For 32 years, Dean Roberts has been involved in many facets of education across the globe. He has been an inspector of schools, conducted teacher training in English language in many countries, designed and implemented teacher development projects, and has contributed to long-term school development projects as a consultant to Cambridge University, ECIS and others. Dean has also been a consultant for Ministries of Education in Singapore, Swaziland, Hong Kong, The Bahamas, and Thailand. In English language and literature, Dean has been an international conference facilitator – he is an ex-teacher, Head of Department at three schools, an expert in IGCSE and A level, and he was a Principal Examiner for IGCSE English for 15 years. He has been an assessment specialist of English for 22 years.

The way that an 11 year old engages with English compared to how a 15 year old approaches the same task is a journey equally as interesting for both the passenger and the driver. As with any long trip, it’s a good idea to plan well ahead. Careful planning turns the travelling into a progression, stopping off at useful transition points, and as such it can be carefully designed and monitored.

That was our premise when our team of authors were at the conceptual stage of the Lower Secondary English series.
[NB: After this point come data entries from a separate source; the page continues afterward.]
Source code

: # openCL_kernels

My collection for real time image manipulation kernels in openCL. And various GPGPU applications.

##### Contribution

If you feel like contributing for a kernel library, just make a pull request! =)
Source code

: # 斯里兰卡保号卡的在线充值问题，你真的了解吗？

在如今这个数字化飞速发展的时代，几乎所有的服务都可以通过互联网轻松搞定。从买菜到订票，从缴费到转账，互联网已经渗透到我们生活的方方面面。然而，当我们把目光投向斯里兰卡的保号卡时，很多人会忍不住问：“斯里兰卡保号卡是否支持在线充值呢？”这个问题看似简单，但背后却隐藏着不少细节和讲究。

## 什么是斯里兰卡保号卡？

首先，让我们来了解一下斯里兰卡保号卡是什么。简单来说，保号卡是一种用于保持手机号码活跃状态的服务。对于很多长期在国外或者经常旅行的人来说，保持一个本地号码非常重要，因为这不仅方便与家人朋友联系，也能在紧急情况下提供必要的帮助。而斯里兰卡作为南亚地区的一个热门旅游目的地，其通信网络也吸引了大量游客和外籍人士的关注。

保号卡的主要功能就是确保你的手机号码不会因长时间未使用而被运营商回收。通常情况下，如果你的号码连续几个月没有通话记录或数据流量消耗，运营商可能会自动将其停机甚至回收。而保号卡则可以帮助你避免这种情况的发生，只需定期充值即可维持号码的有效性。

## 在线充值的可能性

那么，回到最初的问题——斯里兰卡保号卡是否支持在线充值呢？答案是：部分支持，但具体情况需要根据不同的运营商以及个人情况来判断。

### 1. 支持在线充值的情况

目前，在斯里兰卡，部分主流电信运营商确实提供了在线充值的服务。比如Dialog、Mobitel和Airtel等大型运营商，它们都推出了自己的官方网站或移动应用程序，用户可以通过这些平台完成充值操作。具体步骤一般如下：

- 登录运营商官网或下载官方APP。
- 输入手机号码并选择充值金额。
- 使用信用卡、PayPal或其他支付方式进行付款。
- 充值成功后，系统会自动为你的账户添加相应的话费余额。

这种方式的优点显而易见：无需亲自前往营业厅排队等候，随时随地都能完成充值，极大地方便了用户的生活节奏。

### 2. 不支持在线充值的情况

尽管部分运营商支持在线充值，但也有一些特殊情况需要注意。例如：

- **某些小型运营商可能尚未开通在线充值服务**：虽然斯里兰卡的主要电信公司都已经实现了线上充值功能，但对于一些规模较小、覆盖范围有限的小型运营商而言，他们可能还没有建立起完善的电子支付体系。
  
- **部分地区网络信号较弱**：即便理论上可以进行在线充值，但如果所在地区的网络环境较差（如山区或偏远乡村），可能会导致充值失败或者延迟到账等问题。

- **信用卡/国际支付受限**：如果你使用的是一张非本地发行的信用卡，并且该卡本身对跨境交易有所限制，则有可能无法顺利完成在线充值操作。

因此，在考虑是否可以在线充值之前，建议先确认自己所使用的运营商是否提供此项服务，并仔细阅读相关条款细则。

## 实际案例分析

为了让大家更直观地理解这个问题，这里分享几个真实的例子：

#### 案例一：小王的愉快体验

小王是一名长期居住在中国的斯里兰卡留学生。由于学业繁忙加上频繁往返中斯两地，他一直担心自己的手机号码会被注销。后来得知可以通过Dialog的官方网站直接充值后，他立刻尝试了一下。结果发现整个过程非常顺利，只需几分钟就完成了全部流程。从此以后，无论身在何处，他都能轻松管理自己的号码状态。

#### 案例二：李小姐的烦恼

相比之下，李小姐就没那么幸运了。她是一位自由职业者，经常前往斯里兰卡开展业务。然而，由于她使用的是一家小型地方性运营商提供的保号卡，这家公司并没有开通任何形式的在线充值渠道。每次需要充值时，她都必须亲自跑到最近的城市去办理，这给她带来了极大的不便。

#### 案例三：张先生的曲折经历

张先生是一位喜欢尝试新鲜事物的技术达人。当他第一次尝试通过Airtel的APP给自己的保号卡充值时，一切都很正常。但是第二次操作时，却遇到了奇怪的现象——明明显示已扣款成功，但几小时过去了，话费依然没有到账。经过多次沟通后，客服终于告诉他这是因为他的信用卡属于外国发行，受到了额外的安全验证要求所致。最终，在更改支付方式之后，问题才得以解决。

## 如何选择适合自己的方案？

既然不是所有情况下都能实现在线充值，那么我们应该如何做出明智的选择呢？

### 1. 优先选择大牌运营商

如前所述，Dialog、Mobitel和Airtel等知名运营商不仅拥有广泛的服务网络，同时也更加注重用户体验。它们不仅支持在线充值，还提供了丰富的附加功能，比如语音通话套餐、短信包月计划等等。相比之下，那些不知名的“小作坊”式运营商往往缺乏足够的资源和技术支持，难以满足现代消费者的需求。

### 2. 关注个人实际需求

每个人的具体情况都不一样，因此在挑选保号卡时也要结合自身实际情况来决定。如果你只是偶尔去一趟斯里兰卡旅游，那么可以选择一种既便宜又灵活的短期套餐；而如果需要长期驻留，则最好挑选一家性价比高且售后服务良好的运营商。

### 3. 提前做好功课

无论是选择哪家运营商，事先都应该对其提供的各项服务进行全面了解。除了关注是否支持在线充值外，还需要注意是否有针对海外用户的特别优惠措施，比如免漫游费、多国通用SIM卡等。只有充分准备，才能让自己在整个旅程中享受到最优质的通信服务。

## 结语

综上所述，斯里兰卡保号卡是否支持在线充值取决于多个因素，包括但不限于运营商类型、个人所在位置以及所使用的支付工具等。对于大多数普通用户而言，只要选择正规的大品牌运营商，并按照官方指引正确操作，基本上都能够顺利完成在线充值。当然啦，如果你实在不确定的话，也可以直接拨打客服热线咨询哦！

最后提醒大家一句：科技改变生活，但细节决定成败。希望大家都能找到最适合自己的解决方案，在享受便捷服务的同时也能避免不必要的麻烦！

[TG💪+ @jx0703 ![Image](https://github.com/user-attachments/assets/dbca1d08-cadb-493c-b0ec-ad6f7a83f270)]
To engage younger learners on their journeys we decided on a thematic approach bringing colourful and lively content that would focus their eyes and minds. Spine-chilling suspense, manic media, hazardous hobbies, joyous journeys, hairy history, and nurturing nature. You can see where we were going with these descriptors.  

“Welcome to OUP’s Complete English … it will be a hairy, scary, exciting journey, with amazing arts, terrific technology and digital diversity thrown in also.”

In the beginning there is Year 7 and Year 8

For Years 7 and 8, we approached progression as a single phase. Themes are developed, key concepts are established and refined, less frequent and more challenging vocabulary is added, grammar skills are scaffolded with bigger and higher scaffolds, writing skills are broadened and writing frames are provided to cover a fuller range of styles and registers.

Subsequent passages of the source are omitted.